*TASK*: The word "statement" may appear in some lines of the data; copy every such line.

*RAW DATA*:
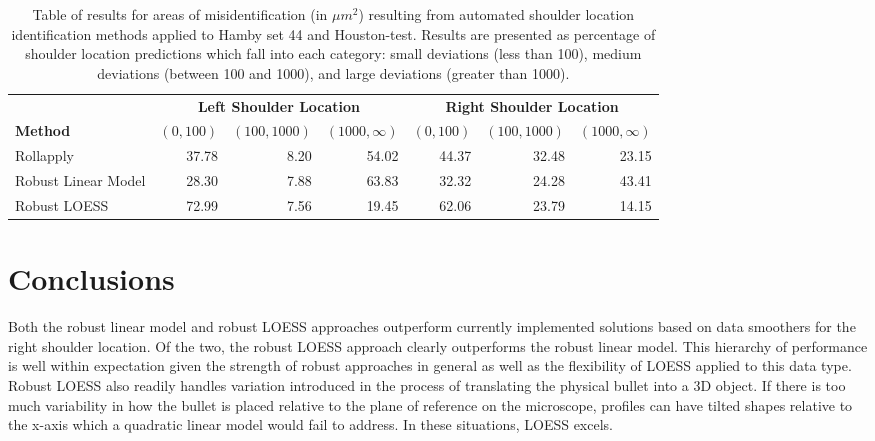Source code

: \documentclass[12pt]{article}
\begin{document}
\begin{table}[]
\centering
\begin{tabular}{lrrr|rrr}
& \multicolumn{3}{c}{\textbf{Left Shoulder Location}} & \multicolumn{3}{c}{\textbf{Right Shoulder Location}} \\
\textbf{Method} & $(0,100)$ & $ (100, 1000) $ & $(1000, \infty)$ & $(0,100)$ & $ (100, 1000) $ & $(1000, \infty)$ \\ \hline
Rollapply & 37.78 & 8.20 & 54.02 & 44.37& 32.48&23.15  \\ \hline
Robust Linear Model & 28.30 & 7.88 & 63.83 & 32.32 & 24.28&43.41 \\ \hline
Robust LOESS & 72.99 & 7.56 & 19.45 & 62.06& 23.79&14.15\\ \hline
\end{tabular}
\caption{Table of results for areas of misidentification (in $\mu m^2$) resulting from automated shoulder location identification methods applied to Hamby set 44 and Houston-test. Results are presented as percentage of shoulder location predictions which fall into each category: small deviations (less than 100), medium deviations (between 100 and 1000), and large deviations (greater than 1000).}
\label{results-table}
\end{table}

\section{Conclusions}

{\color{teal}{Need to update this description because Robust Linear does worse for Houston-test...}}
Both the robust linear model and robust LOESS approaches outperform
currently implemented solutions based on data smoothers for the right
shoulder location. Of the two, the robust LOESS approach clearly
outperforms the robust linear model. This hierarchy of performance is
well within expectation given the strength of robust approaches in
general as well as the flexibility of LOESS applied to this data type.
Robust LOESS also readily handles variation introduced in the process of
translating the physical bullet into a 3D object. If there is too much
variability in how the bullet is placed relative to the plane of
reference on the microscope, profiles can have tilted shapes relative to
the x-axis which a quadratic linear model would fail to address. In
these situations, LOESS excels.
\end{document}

* * *

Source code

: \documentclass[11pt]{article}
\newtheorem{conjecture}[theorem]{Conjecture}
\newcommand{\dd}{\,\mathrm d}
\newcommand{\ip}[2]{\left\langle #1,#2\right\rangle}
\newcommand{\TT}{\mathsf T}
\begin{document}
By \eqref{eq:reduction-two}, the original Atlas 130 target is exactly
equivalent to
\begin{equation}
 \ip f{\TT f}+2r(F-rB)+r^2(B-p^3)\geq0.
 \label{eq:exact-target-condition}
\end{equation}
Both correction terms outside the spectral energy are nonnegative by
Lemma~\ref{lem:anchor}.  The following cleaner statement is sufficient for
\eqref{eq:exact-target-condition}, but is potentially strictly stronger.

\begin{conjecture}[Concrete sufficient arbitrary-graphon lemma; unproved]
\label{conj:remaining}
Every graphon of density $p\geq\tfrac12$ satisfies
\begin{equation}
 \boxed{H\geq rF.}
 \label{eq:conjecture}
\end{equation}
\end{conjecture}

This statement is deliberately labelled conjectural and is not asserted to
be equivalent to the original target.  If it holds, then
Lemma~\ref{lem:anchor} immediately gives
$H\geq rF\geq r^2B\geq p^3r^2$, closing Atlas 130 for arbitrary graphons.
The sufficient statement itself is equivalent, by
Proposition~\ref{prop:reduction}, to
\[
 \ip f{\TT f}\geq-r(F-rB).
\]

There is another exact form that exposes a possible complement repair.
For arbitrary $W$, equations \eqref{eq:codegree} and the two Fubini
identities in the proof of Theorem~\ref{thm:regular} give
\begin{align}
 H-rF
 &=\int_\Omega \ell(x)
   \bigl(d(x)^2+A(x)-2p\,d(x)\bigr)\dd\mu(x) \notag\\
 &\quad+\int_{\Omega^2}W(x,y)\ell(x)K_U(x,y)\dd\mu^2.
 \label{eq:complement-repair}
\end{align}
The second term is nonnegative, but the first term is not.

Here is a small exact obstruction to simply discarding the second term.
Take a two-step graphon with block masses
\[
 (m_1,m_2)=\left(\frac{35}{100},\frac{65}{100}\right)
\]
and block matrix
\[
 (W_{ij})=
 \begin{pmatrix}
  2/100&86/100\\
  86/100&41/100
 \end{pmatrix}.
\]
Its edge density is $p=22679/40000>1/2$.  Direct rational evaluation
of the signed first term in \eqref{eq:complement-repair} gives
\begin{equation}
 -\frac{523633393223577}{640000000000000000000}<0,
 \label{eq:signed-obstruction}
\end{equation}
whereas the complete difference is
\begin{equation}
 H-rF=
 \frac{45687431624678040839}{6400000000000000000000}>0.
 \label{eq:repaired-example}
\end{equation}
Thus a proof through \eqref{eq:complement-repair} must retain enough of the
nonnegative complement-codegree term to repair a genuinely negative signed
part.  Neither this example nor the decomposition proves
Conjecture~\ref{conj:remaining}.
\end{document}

--

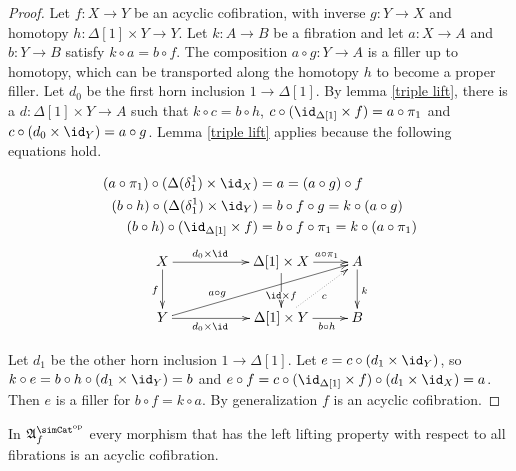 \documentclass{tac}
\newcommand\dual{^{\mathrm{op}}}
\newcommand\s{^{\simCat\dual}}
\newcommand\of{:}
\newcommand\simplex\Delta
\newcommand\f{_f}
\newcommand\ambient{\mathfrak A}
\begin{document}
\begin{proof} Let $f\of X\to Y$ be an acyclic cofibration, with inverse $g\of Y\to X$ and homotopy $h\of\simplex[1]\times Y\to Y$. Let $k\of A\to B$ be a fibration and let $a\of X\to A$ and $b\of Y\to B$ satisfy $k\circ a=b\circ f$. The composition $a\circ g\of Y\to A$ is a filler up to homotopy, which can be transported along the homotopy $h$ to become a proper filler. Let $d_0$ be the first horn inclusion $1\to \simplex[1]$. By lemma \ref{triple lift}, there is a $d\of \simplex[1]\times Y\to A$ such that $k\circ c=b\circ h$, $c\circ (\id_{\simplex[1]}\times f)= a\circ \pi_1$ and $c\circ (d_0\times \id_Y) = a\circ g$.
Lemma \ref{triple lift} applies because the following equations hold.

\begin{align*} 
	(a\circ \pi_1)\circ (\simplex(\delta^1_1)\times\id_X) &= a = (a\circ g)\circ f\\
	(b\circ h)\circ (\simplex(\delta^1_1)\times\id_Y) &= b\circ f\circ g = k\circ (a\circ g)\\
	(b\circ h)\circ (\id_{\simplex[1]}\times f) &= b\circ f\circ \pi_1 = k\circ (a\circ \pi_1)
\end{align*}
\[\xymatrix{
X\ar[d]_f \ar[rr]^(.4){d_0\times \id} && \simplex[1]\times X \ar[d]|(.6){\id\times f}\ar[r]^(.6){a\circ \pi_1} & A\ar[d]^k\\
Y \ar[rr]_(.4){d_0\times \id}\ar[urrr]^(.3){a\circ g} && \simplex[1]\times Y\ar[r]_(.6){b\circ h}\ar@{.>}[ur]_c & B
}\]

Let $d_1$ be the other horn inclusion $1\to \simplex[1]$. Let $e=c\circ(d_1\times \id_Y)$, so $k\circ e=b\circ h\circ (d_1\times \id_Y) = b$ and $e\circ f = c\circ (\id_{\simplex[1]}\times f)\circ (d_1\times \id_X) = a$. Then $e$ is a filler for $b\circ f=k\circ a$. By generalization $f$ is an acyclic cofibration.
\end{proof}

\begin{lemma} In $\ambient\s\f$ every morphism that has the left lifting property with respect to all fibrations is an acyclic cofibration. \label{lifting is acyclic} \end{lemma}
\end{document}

*EXERCISE RESPONSE*:
Lemma~\ref{lem:anchor}.  The following cleaner statement is sufficient for
This statement is deliberately labelled conjectural and is not asserted to
The sufficient statement itself is equivalent, by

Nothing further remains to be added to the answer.